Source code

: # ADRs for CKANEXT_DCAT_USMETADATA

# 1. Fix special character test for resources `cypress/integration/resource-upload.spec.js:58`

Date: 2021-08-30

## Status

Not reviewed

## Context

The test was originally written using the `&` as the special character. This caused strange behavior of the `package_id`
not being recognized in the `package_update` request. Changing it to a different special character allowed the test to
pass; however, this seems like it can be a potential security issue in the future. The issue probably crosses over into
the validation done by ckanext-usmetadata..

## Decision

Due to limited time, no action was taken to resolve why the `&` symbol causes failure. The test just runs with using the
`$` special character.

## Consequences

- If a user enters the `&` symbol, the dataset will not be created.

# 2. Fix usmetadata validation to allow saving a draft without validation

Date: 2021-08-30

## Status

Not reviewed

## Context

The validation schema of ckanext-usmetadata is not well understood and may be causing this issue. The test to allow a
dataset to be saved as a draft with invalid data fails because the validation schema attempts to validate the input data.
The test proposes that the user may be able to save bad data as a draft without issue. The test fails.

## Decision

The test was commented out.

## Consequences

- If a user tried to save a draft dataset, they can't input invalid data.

_ _ _ _

◆ TASK ◆
The records above must be retyped in full, exactly as written.

◆ YOUR SOLUTION ◆
Source code

: # ADRs for CKANEXT_DCAT_USMETADATA

# 1. Fix special character test for resources `cypress/integration/resource-upload.spec.js:58`

Date: 2021-08-30

## Status

Not reviewed

## Context

The test was originally written using the `&` as the special character. This caused strange behavior of the `package_id`
not being recognized in the `package_update` request. Changing it to a different special character allowed the test to
pass; however, this seems like it can be a potential security issue in the future. The issue probably crosses over into
the validation done by ckanext-usmetadata..

## Decision

Due to limited time, no action was taken to resolve why the `&` symbol causes failure. The test just runs with using the
`$` special character.

## Consequences

- If a user enters the `&` symbol, the dataset will not be created.

# 2. Fix usmetadata validation to allow saving a draft without validation

Date: 2021-08-30

## Status

Not reviewed

## Context

The validation schema of ckanext-usmetadata is not well understood and may be causing this issue. The test to allow a
dataset to be saved as a draft with invalid data fails because the validation schema attempts to validate the input data.
The test proposes that the user may be able to save bad data as a draft without issue. The test fails.

## Decision

The test was commented out.

## Consequences

- If a user tried to save a draft dataset, they can't input invalid data.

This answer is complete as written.